■ **EXERCISE PROMPT**
Below are entries; output exactly the lines from the one with "Code generation is" to the one with "Code generation can", both included, and nothing else.

■ **LISTED ENTRIES**
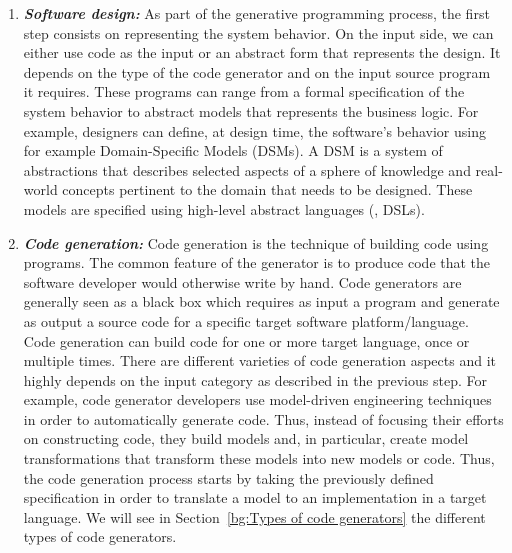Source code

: \begin{enumerate}
	\item \textbf{\textit{Software design:}} 
	As part of the generative programming process, the first step consists on representing the system behavior. 
	On the input side, we can either use code as the input or an abstract form that represents the design. It depends on the type of the code generator and on the input source program it requires. These programs can range from a formal specification of the system behavior to abstract models that represents the business logic.
	For example, designers can define, at design time, the software's behavior using for example Domain-Specific Models (DSMs).
	A DSM is a system of abstractions that describes selected aspects of a sphere of knowledge and real-world concepts pertinent to the domain that needs to be designed. These models are specified using high-level abstract languages (\ie, DSLs). %
	
	\item \textbf{\textit{Code generation:}} 
	Code generation is the technique of building code using programs. The common feature of the generator is to produce code that the software developer would otherwise write by hand.
	Code generators are generally seen as a black box which requires as input a program and generate as output a source code for a specific target software platform/language. %
	Code generation can build code for one or more target language, once or multiple times. There are different varieties of code generation aspects and it highly depends on the input category as described in the previous step. 
	For example, code generator developers use model-driven engineering techniques in order to automatically generate code. Thus, instead of focusing their efforts on constructing code, they build models and, in particular, create model transformations that transform these models into new models or code. Thus, the code generation process starts by taking the previously defined specification in order to translate a model to an implementation in a target language. We will see in Section~\ref{bg:Types of code generators} the different types of code generators.
	

\end{enumerate}
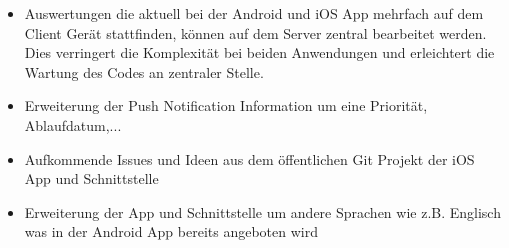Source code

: \begin{itemize}
\item Auswertungen die aktuell bei der Android und iOS App mehrfach auf dem Client Gerät stattfinden, können auf dem Server zentral bearbeitet werden. Dies verringert die Komplexität bei beiden Anwendungen und erleichtert die Wartung des Codes an zentraler Stelle.
\item Erweiterung der Push Notification Information um eine Priorität, Ablaufdatum,...
\item Aufkommende Issues und Ideen aus dem öffentlichen Git Projekt der iOS App und Schnittstelle
\item Erweiterung der App und Schnittstelle um andere Sprachen wie z.B. Englisch was in der Android App bereits angeboten wird

\end{itemize}


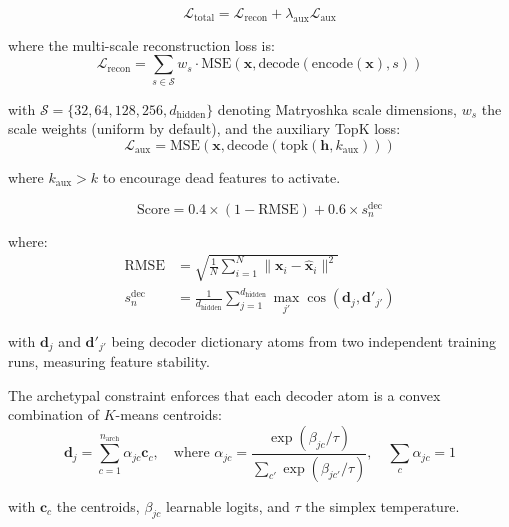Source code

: 
\begin{equation}
\mathcal{L}_{\text{total}} = \mathcal{L}_{\text{recon}} + \lambda_{\text{aux}} \mathcal{L}_{\text{aux}}
\label{eq:sae_loss}
\end{equation}

where the multi-scale reconstruction loss is:
\begin{equation}
\mathcal{L}_{\text{recon}} = \sum_{s \in \mathcal{S}} w_s \cdot \text{MSE}(\mathbf{x}, \text{decode}(\text{encode}(\mathbf{x}), s))
\label{eq:matryoshka_loss}
\end{equation}

with $\mathcal{S} = \{32, 64, 128, 256, d_{\text{hidden}}\}$ denoting Matryoshka scale dimensions, $w_s$ the scale weights (uniform by default), and the auxiliary TopK loss:
\begin{equation}
\mathcal{L}_{\text{aux}} = \text{MSE}(\mathbf{x}, \text{decode}(\text{topk}(\mathbf{h}, k_{\text{aux}})))
\label{eq:aux_loss}
\end{equation}

where $k_{\text{aux}} > k$ to encourage dead features to activate.

\begin{equation}
\text{Score} = 0.4 \times (1 - \text{RMSE}) + 0.6 \times s_n^{\text{dec}}
\label{eq:composite_score}
\end{equation}

where:
\begin{align}
\text{RMSE} &= \sqrt{\frac{1}{N} \sum_{i=1}^{N} \|\mathbf{x}_i - \hat{\mathbf{x}}_i\|^2} \\
s_n^{\text{dec}} &= \frac{1}{d_{\text{hidden}}} \sum_{j=1}^{d_{\text{hidden}}} \max_{j'} \cos(\mathbf{d}_j, \mathbf{d}'_{j'})
\end{align}

with $\mathbf{d}_j$ and $\mathbf{d}'_{j'}$ being decoder dictionary atoms from two independent training runs, measuring feature stability.

The archetypal constraint enforces that each decoder atom is a convex combination of $K$-means centroids:
\begin{equation}
\mathbf{d}_j = \sum_{c=1}^{n_{\text{arch}}} \alpha_{jc} \mathbf{c}_c, \quad \text{where } \alpha_{jc} = \frac{\exp(\beta_{jc}/\tau)}{\sum_{c'} \exp(\beta_{jc'}/\tau)}, \quad \sum_c \alpha_{jc} = 1
\label{eq:archetypal}
\end{equation}

with $\mathbf{c}_c$ the centroids, $\beta_{jc}$ learnable logits, and $\tau$ the simplex temperature.
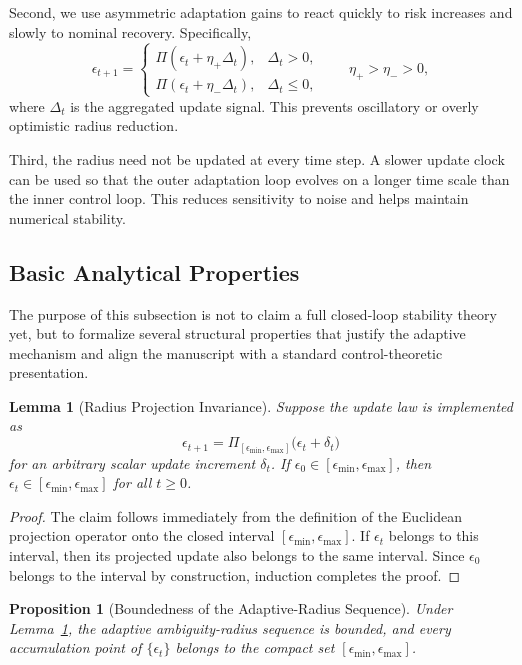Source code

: \documentclass[conference]{IEEEtran}
\newtheorem{lemma}{Lemma}
\newtheorem{proposition}{Proposition}
\begin{document}
Second, we use asymmetric adaptation gains to react quickly to risk increases and slowly to nominal recovery. Specifically,
\begin{equation}
\epsilon_{t+1}=
\begin{cases}
\Pi(\epsilon_t + \eta_{+} \Delta_t), & \Delta_t > 0, \\
\Pi(\epsilon_t + \eta_{-} \Delta_t), & \Delta_t \le 0,
\end{cases}
\qquad \eta_{+} > \eta_{-} > 0,
\end{equation}
where $\Delta_t$ is the aggregated update signal. This prevents oscillatory or overly optimistic radius reduction.

Third, the radius need not be updated at every time step. A slower update clock can be used so that the outer adaptation loop evolves on a longer time scale than the inner control loop. This reduces sensitivity to noise and helps maintain numerical stability.

\subsection{Basic Analytical Properties}
The purpose of this subsection is not to claim a full closed-loop stability theory yet, but to formalize several structural properties that justify the adaptive mechanism and align the manuscript with a standard control-theoretic presentation.

\begin{lemma}[Radius Projection Invariance]
\label{lem:invariance}
Suppose the update law is implemented as
\begin{equation}
\epsilon_{t+1}
=
\Pi_{[\epsilon_{\min},\epsilon_{\max}]}
\big(\epsilon_t + \delta_t\big)
\end{equation}
for an arbitrary scalar update increment $\delta_t$. If $\epsilon_0 \in [\epsilon_{\min},\epsilon_{\max}]$, then $\epsilon_t \in [\epsilon_{\min},\epsilon_{\max}]$ for all $t \ge 0$.
\end{lemma}

\begin{proof}
The claim follows immediately from the definition of the Euclidean projection operator onto the closed interval $[\epsilon_{\min},\epsilon_{\max}]$. If $\epsilon_t$ belongs to this interval, then its projected update also belongs to the same interval. Since $\epsilon_0$ belongs to the interval by construction, induction completes the proof.
\end{proof}

\begin{proposition}[Boundedness of the Adaptive-Radius Sequence]
\label{prop:bounded}
Under Lemma~\ref{lem:invariance}, the adaptive ambiguity-radius sequence is bounded, and every accumulation point of $\{\epsilon_t\}$ belongs to the compact set $[\epsilon_{\min},\epsilon_{\max}]$.
\end{proposition}
\end{document}
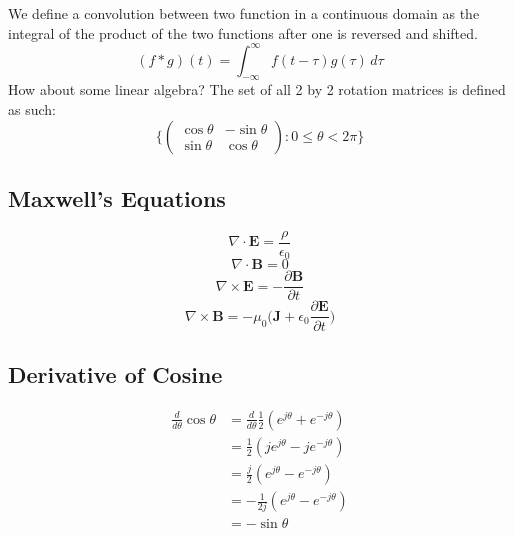 \documentclass{article}
\begin{document}
  \newpage
  We define a convolution between two function in a continuous domain as the
  integral of the product of the two functions after one is reversed and
  shifted.
  \[
    (f*g)(t) = \int_{-\infty}^\infty f(t-\tau)g(\tau)\, d\tau
  \]
  How about some linear algebra? The set of all 2 by 2 rotation matrices is 
  defined as such:
  \[
    \bigg\{ 
    \begin{pmatrix}
        \cos\theta & -\sin\theta \\
        \sin\theta & \cos\theta
    \end{pmatrix}: 0 \leq \theta < 2\pi
    \bigg\}
  \]

  \subsection{Maxwell's Equations}

  \[
      \nabla\cdot\mathbf{E} = \frac{\rho}{\epsilon_0}
  \]
  \[
      \nabla\cdot\mathbf{B} = 0
  \]
  \[
      \nabla\times\mathbf{E} = -\frac{\partial\mathbf{B}}{\partial t}
  \]
  \[
      \nabla\times\mathbf{B} 
      = -\mu_0\bigg(\mathbf{J}
      +\epsilon_0\frac{\partial\mathbf{E}}{\partial t}\bigg)
  \]

\subsection*{Derivative of Cosine}

\begin{align*}
  \frac{d}{d\theta}\cos\theta
  &=\frac{d}{d\theta}\frac12(e^{j\theta} + e^{-j\theta})\\
  &=\frac12(je^{j\theta}-je^{-j\theta})\\
  &=\frac{j}2(e^{j\theta}-e^{-j\theta})\\
  &=-\frac1{2j}(e^{j\theta}-e^{-j\theta})\\
  &=-\sin\theta
\end{align*}
\end{document}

■ **SOLUTION**
	Code generation is the technique of building code using programs. The common feature of the generator is to produce code that the software developer would otherwise write by hand.
	Code generators are generally seen as a black box which requires as input a program and generate as output a source code for a specific target software platform/language. %
	Code generation can build code for one or more target language, once or multiple times. There are different varieties of code generation aspects and it highly depends on the input category as described in the previous step. 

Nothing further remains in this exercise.